W ramach szerszego dwuletniego planu restrukturyzacji P&G planuje również wycofać się z niektórych kategorii produktów i marek na wybranych rynkach oraz dokonać potencjalnej sprzedaży niektórych aktywów – o czym poinformowali dyrektorzy na konferencji konsumenckiej Deutsche Bank w Paryżu w czwartek.

Planowane redukcje zatrudnienia objęły ok. 6 proc. załogi firmy, co P&G określiło jako część swojej bieżącej strategii. Według firmy restrukturyzacja pomoże uprościć strukturę organizacyjną poprzez „poszerzenie zakresu obowiązków” i „zmniejszenie zespołów”.

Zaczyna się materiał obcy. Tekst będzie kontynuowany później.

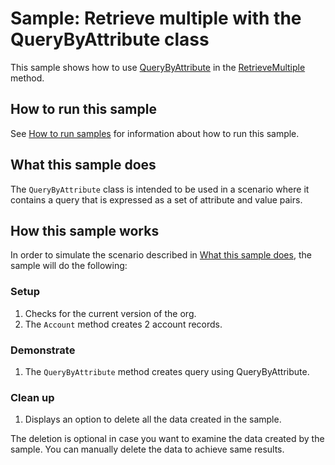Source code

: # Sample: Retrieve multiple with the QueryByAttribute class

This sample shows how to use [QueryByAttribute](https://docs.microsoft.com/en-us/dotnet/api/microsoft.xrm.sdk.query.querybyattribute?view=dynamics-general-ce-9) in the [RetrieveMultiple](https://docs.microsoft.com/en-us/dotnet/api/microsoft.xrm.sdk.iorganizationservice.retrievemultiple?view=dynamics-general-ce-9) method.

## How to run this sample

See [How to run samples](../../../How-to-run-samples.md) for information about how to run this sample.

## What this sample does

The `QueryByAttribute` class is intended to be used in a scenario where it contains a query that is expressed as a set of attribute and value pairs.

## How this sample works

In order to simulate the scenario described in [What this sample does](#what-this-sample-does), the sample will do the following:

### Setup

1. Checks for the current version of the org.
1. The `Account` method creates 2 account records.

### Demonstrate

1. The `QueryByAttribute` method creates query using QueryByAttribute.

### Clean up

1. Displays an option to delete all the data created in the sample.

The deletion is optional in case you want to examine the data created by the sample. You can manually delete the data to achieve same results.
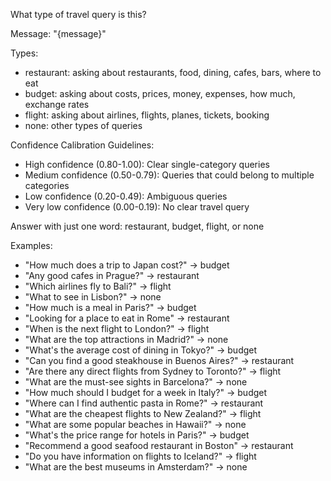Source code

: What type of travel query is this?

Message: "{message}"

Types:
- restaurant: asking about restaurants, food, dining, cafes, bars, where to eat
- budget: asking about costs, prices, money, expenses, how much, exchange rates
- flight: asking about airlines, flights, planes, tickets, booking
- none: other types of queries

Confidence Calibration Guidelines:
- High confidence (0.80-1.00): Clear single-category queries
- Medium confidence (0.50-0.79): Queries that could belong to multiple categories
- Low confidence (0.20-0.49): Ambiguous queries
- Very low confidence (0.00-0.19): No clear travel query

Answer with just one word: restaurant, budget, flight, or none

Examples:
- "How much does a trip to Japan cost?" → budget
- "Any good cafes in Prague?" → restaurant
- "Which airlines fly to Bali?" → flight
- "What to see in Lisbon?" → none
- "How much is a meal in Paris?" → budget
- "Looking for a place to eat in Rome" → restaurant
- "When is the next flight to London?" → flight
- "What are the top attractions in Madrid?" → none
- "What's the average cost of dining in Tokyo?" → budget
- "Can you find a good steakhouse in Buenos Aires?" → restaurant
- "Are there any direct flights from Sydney to Toronto?" → flight
- "What are the must-see sights in Barcelona?" → none
- "How much should I budget for a week in Italy?" → budget
- "Where can I find authentic pasta in Rome?" → restaurant
- "What are the cheapest flights to New Zealand?" → flight
- "What are some popular beaches in Hawaii?" → none
- "What's the price range for hotels in Paris?" → budget
- "Recommend a good seafood restaurant in Boston" → restaurant
- "Do you have information on flights to Iceland?" → flight
- "What are the best museums in Amsterdam?" → none
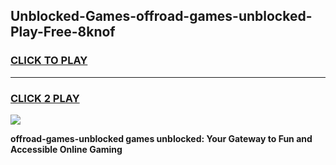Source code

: 
## Unblocked-Games-offroad-games-unblocked-Play-Free-8knof
<h3>
<a href="https://premium76.site?title=offroad-games-unblocked&ref=23A">CLICK TO PLAY</a></h3>
<hr>

<h3>
<a href="https://premium76.site?title=offroad-games-unblocked&ref=23A">CLICK 2 PLAY</a>
  
</h3>

<a href="https://premium76.site?title=offroad-games-unblocked&ref=23A"><img src="https://clearcache.store/games.png"></a>


**offroad-games-unblocked games unblocked: Your Gateway to Fun and Accessible Online Gaming**
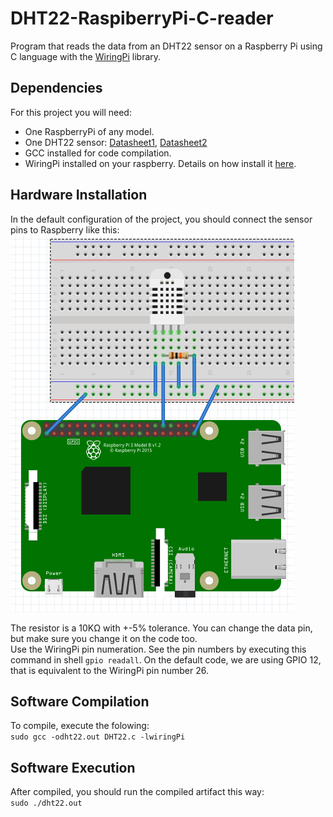 # DHT22-RaspiberryPi-C-reader
Program that reads the data from an DHT22 sensor on a Raspberry Pi using C language with the [WiringPi](http://wiringpi.com/) library.

## Dependencies
For this project you will need:
* One RaspberryPi of any model.
* One DHT22 sensor: [Datasheet1](https://cdn-shop.adafruit.com/datasheets/Digital+humidity+and+temperature+sensor+AM2302.pdf), [Datasheet2](https://www.sparkfun.com/datasheets/Sensors/Temperature/DHT22.pdf)
* GCC installed for code compilation.
* WiringPi installed on your raspberry. Details on how install it [here](http://wiringpi.com/download-and-install/).

## Hardware Installation
In the default configuration of the project, you should connect the sensor pins to Raspberry like this:  
![alt tag](https://raw.githubusercontent.com/rmzamith/DHT22-RaspiberryPi-C-reader/master/dht22.png)  

The resistor is a 10KΩ with +-5% tolerance.
You can change the data pin, but make sure you change it on the code too.  
Use the WiringPi pin numeration. See the pin numbers by executing this command in shell `gpio readall`.  On the default code, we are using GPIO 12, that is equivalent to the WiringPi pin number 26.

## Software Compilation
To compile, execute the folowing:  
`sudo gcc -odht22.out DHT22.c -lwiringPi`

## Software Execution
After compiled, you should run the compiled artifact this way:  
`sudo ./dht22.out`
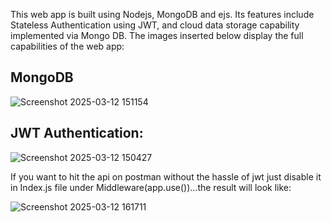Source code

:This web app is built using Nodejs, MongoDB and ejs. Its features include Stateless Authentication using JWT, and cloud data storage capability implemented via Mongo DB.
The images inserted below display the full capabilities of  the web app:
## MongoDB
![Screenshot 2025-03-12 151154](https://github.com/user-attachments/assets/b57377b0-d5eb-4aca-9c53-d15b0ec1530b)

## JWT Authentication:
![Screenshot 2025-03-12 150427](https://github.com/user-attachments/assets/5f0cad66-73f0-445e-abf0-c31a62ee7680)

If you want to hit the api on postman without the  hassle of jwt just disable it in Index.js file under Middleware(app.use())...the result will look like:

![Screenshot 2025-03-12 161711](https://github.com/user-attachments/assets/9ba084e6-db43-4fbe-81e6-84a8d2e0928b)
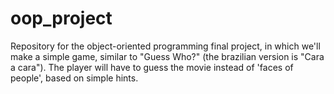 # oop_project
Repository for the object-oriented programming final project, in which we'll make a simple game, similar to "Guess Who?" (the brazilian version is "Cara a cara"). The player will have to guess the movie instead of 'faces of people', based on simple hints.
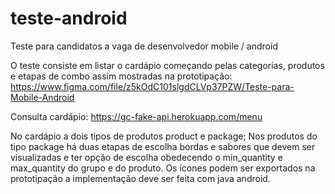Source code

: # teste-android
Teste para candidatos a vaga de desenvolvedor mobile / android

O teste consiste em listar o cardápio começando pelas categorias, produtos e etapas de combo 
assim mostradas na prototipação:
https://www.figma.com/file/z5kOdC101slgdCLVp37PZW/Teste-para-Mobile-Android

Consulta cardápio:
https://gc-fake-api.herokuapp.com/menu

No cardápio a dois tipos de produtos product e package;
Nos produtos do tipo package há duas etapas de escolha bordas e sabores que devem ser visualizadas e ter opção de escolha obedecendo o min_quantity e max_quantity do grupo e do produto.
Os ícones podem ser exportados na prototipação a implementação deve ser feita com java android.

Miliony dolarów strat przez cła Trumpa

Jak zauważa Reuters, decyzje prezydenta Donalda Trumpa dotyczące szerokich obciążeń partnerów handlowych wstrząsnęły rynkami światowymi i wywołały obawy o recesję w Stanach Zjednoczonych.

P&G szacuje, że przy obecnych stawkach celnych firma może odnotować około 600 milionów dolarów strat przed opodatkowaniem w roku fiskalnym 2026 r. Tymczasem chaotyczna polityka Białego Domu - stawki często zmieniały się w ciągu ostatnich kilku miesięcy - wprowadza jeszcze większą niepewność.

Według szacunków Reutersa, wojna handlowa Trumpa kosztowała firmy co najmniej 34 miliardy dolarów w postaci utraconej sprzedaży i wyższych kosztów.